[Stored data]
..............................
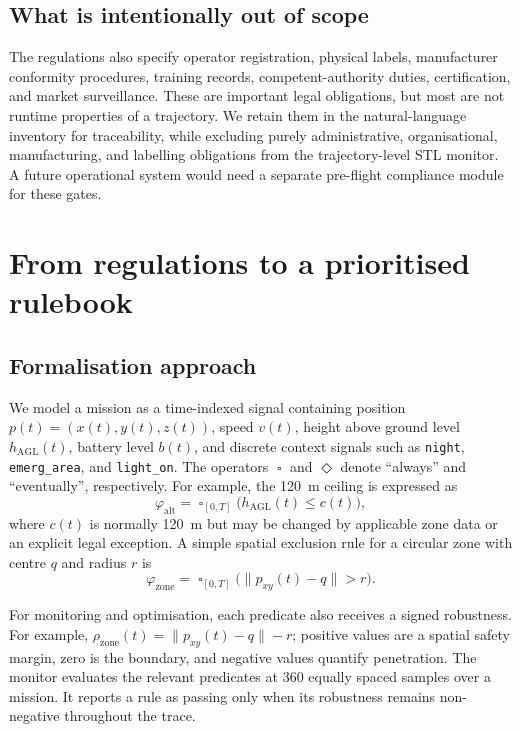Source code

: \documentclass[11pt,a4paper]{article}
\newcommand{\always}{\mathop{\square}}
\newcommand{\eventually}{\mathop{\Diamond}}
\begin{document}
\subsection{What is intentionally out of scope}

The regulations also specify operator registration, physical labels, manufacturer conformity procedures, training records, competent-authority duties, certification, and market surveillance. These are important legal obligations, but most are not runtime properties of a trajectory. We retain them in the natural-language inventory for traceability, while excluding purely administrative, organisational, manufacturing, and labelling obligations from the trajectory-level STL monitor. A future operational system would need a separate pre-flight compliance module for these gates.

\section{From regulations to a prioritised rulebook}

\subsection{Formalisation approach}

We model a mission as a time-indexed signal containing position $p(t)=(x(t),y(t),z(t))$, speed $v(t)$, height above ground level $h_{\mathrm{AGL}}(t)$, battery level $b(t)$, and discrete context signals such as \texttt{night}, \texttt{emerg\_area}, and \texttt{light\_on}. The operators $\always$ and $\eventually$ denote ``always'' and ``eventually'', respectively. For example, the 120~m ceiling is expressed as
\begin{equation}
    \varphi_{\mathrm{alt}} = \always_{[0,T]}\bigl(h_{\mathrm{AGL}}(t) \leq c(t)\bigr),
    \label{eq:altitude}
\end{equation}
where $c(t)$ is normally 120~m but may be changed by applicable zone data or an explicit legal exception. A simple spatial exclusion rule for a circular zone with centre $q$ and radius $r$ is
\begin{equation}
    \varphi_{\mathrm{zone}} = \always_{[0,T]}\bigl(\lVert p_{xy}(t)-q\rVert > r\bigr).
    \label{eq:zone}
\end{equation}

For monitoring and optimisation, each predicate also receives a signed robustness. For example, $\rho_{\mathrm{zone}}(t)=\lVert p_{xy}(t)-q\rVert-r$; positive values are a spatial safety margin, zero is the boundary, and negative values quantify penetration. The monitor evaluates the relevant predicates at 360 equally spaced samples over a mission. It reports a rule as passing only when its robustness remains non-negative throughout the trace.
\end{document}
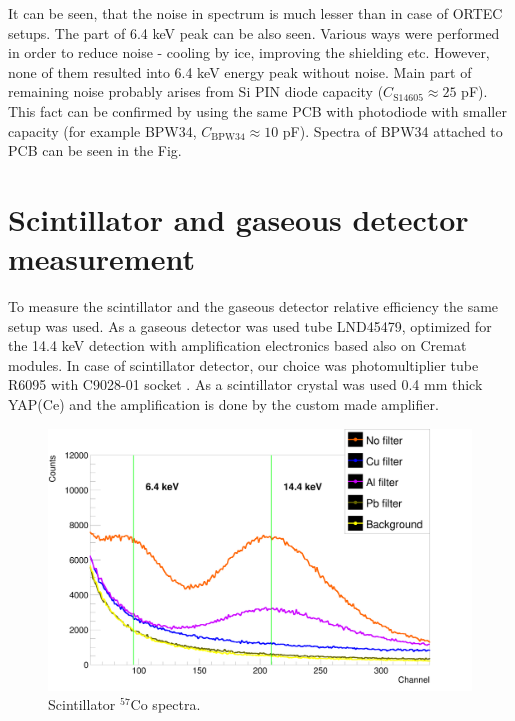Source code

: It can be seen, that the noise in spectrum is much lesser than in case of ORTEC setups. The part of 6.4 keV peak can be also seen. Various ways were performed in order to reduce noise - cooling by ice, improving the shielding etc. However, none of them resulted into 6.4 keV energy peak without noise. Main part of remaining noise probably arises from Si PIN diode capacity ($C_{\textrm{S14605}} \approx 25$ pF). This fact can be confirmed by using the same PCB with photodiode with smaller capacity (for example BPW34, $C_{\textrm{BPW34}} \approx 10$ pF). Spectra of BPW34 attached to PCB can be seen in the Fig.



\section{Scintillator and gaseous detector measurement}
To measure the scintillator and the gaseous detector relative efficiency the same setup was used. As a gaseous detector was used tube LND45479, optimized for the 14.4 keV detection with amplification electronics based also on Cremat modules. In case of scintillator detector, our choice was photomultiplier tube R6095 \cite{R6095} with C9028-01 socket \cite{C9028}. As a scintillator crystal was used 0.4 mm thick YAP(Ce) and the amplification is done by the custom made amplifier\cite{STEJSKAL2019thesis}.

\begin{figure}[H]
\centering
\includegraphics[scale=0.125, angle = 0]{./pictures/PMTSpectre.png}
\caption{Scintillator $^{57}$Co spectra.}
\label{Scintillator detector spectra.}
\end{figure}

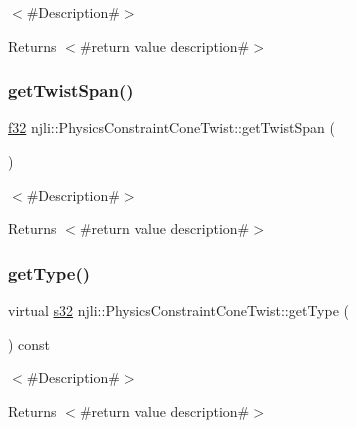 $<$\#\+Description\#$>$

\begin{DoxyReturn}{Returns}
$<$\#return value description\#$>$ 
\end{DoxyReturn}
\mbox{\label{classnjli_1_1_physics_constraint_cone_twist_a38d2f9a65c88de728a2a1f5d3255ae24}} 
\subsubsection{\texorpdfstring{get\+Twist\+Span()}{getTwistSpan()}}
{\footnotesize\ttfamily \mbox{\hyperlink{_util_8h_a5f6906312a689f27d70e9d086649d3fd}{f32}} njli\+::\+Physics\+Constraint\+Cone\+Twist\+::get\+Twist\+Span (\begin{DoxyParamCaption}{ }\end{DoxyParamCaption})}

$<$\#\+Description\#$>$

\begin{DoxyReturn}{Returns}
$<$\#return value description\#$>$ 
\end{DoxyReturn}
\mbox{\label{classnjli_1_1_physics_constraint_cone_twist_a78562bcb3f15cde1a2628732cc917fd7}} 
\subsubsection{\texorpdfstring{get\+Type()}{getType()}}
{\footnotesize\ttfamily virtual \mbox{\hyperlink{_util_8h_aa62c75d314a0d1f37f79c4b73b2292e2}{s32}} njli\+::\+Physics\+Constraint\+Cone\+Twist\+::get\+Type (\begin{DoxyParamCaption}{ }\end{DoxyParamCaption}) const\hspace{0.3cm}{\ttfamily [virtual]}}

$<$\#\+Description\#$>$

\begin{DoxyReturn}{Returns}
$<$\#return value description\#$>$ 
\end{DoxyReturn}


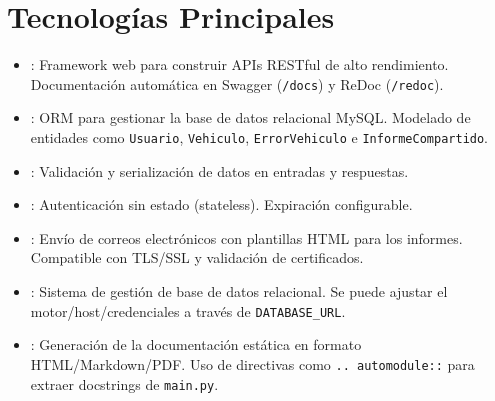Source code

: \documentclass[a4paper,11pt,spanish]{sphinxmanual}
\newcommand{\robotoMonoBold}{\fontseries{b}\selectfont\ttfamily}
\renewcommand{\sphinxcode}[1]{\textcolor{sphinxorangeCode}{{\robotoMonoBold #1}}}
\renewcommand{\sphinxupquote}[1]{\texttt{#1}}
\begin{document}
\section{Tecnologías Principales}
\label{\detokenize{introduccion:tecnologias-principales}}\begin{itemize}
\item {} 
\sphinxAtStartPar
{}:
\sphinxhyphen{} Framework web para construir APIs RESTful de alto rendimiento.
\sphinxhyphen{} Documentación automática en Swagger (\sphinxcode{\sphinxupquote{/docs}}) y ReDoc (\sphinxcode{\sphinxupquote{/redoc}}).

\item {} 
\sphinxAtStartPar
{}:
\sphinxhyphen{} ORM para gestionar la base de datos relacional MySQL.
\sphinxhyphen{} Modelado de entidades como \sphinxcode{\sphinxupquote{Usuario}}, \sphinxcode{\sphinxupquote{Vehiculo}}, \sphinxcode{\sphinxupquote{ErrorVehiculo}} e \sphinxcode{\sphinxupquote{InformeCompartido}}.

\item {} 
\sphinxAtStartPar
{}:
\sphinxhyphen{} Validación y serialización de datos en entradas y respuestas.

\item {} 
\sphinxAtStartPar
{}:
\sphinxhyphen{} Autenticación sin estado (stateless).
\sphinxhyphen{} Expiración configurable.

\item {} 
\sphinxAtStartPar
{}:
\sphinxhyphen{} Envío de correos electrónicos con plantillas HTML para los informes.
\sphinxhyphen{} Compatible con TLS/SSL y validación de certificados.

\item {} 
\sphinxAtStartPar
{}:
\sphinxhyphen{} Sistema de gestión de base de datos relacional.
\sphinxhyphen{} Se puede ajustar el motor/host/credenciales a través de \sphinxcode{\sphinxupquote{DATABASE\_URL}}.

\item {} 
\sphinxAtStartPar
{}:
\sphinxhyphen{} Generación de la documentación estática en formato HTML/Markdown/PDF.
\sphinxhyphen{} Uso de directivas como \sphinxcode{\sphinxupquote{.. automodule::}} para extraer docstrings de \sphinxcode{\sphinxupquote{main.py}}.

\end{itemize}
\end{document}
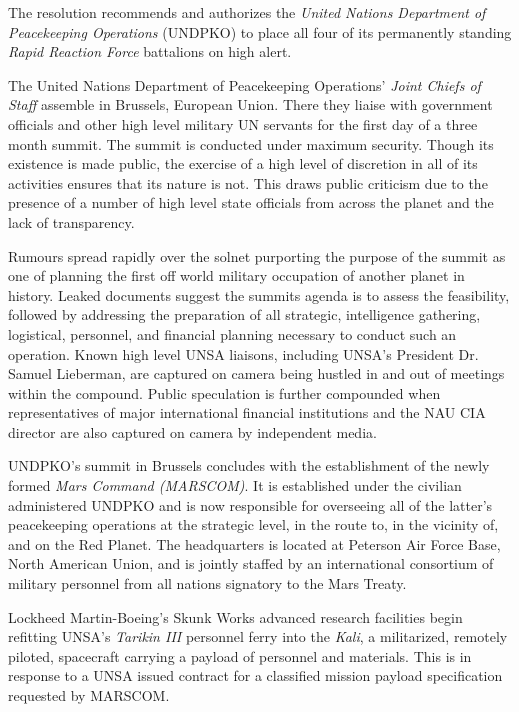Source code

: The resolution recommends and authorizes the {\it United Nations Department of Peacekeeping Operations} (UNDPKO) to place all four of its permanently standing {\it Rapid Reaction Force} battalions on high alert.
\StopTimelineDate

The United Nations Department of Peacekeeping Operations' {\it Joint Chiefs of Staff} assemble in Brussels, European Union. There they liaise with government officials and other high level military UN servants for the first day of a three month summit. The summit is conducted under maximum security. Though its existence is made public, the exercise of a high level of discretion in all of its activities ensures that its nature is not. This draws public criticism due to the presence of a number of high level state officials from across the planet and the lack of transparency.

Rumours spread rapidly over the solnet purporting the purpose of the summit as one of planning the first off world military occupation of another planet in history. Leaked documents suggest the summits agenda is to assess the feasibility, followed by addressing the preparation of all strategic, intelligence gathering, logistical, personnel, and financial planning necessary to conduct such an operation. Known high level UNSA liaisons, including UNSA's President Dr. Samuel Lieberman, are captured on camera being hustled in and out of meetings within the compound. Public speculation is further compounded when representatives of major international financial institutions and the NAU CIA director are also captured on camera by independent media.
\StopTimelineDate

UNDPKO's summit in Brussels concludes with the establishment of the newly formed {\it Mars Command (MARSCOM)}. It is established under the civilian administered UNDPKO and is now responsible for overseeing all of the latter's peacekeeping operations at the strategic level, in the route to, in the vicinity of, and on the Red Planet. The headquarters is located at Peterson Air Force Base, North American Union, and is jointly staffed by an international consortium of military personnel from all nations signatory to the Mars Treaty.
\StopTimelineDate

Lockheed Martin-Boeing's Skunk Works advanced research facilities begin refitting UNSA's {\it Tarikin III} personnel ferry into the {\it Kali}, a militarized, remotely piloted, spacecraft carrying a payload of personnel and materials. This is in response to a UNSA issued contract for a classified mission payload specification requested by MARSCOM.
\StopTimelineDate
..............................
- [TASK DETAILS] Copy nothing past the line containing "is intentionally out": reproduce every line from the start of the records up to it, skipping pictures.

- [COMPLETED TASK]
Source code

: \documentclass[11pt,a4paper]{article}
\newcommand{\always}{\mathop{\square}}
\newcommand{\eventually}{\mathop{\Diamond}}
\begin{document}
\subsection{What is intentionally out of scope}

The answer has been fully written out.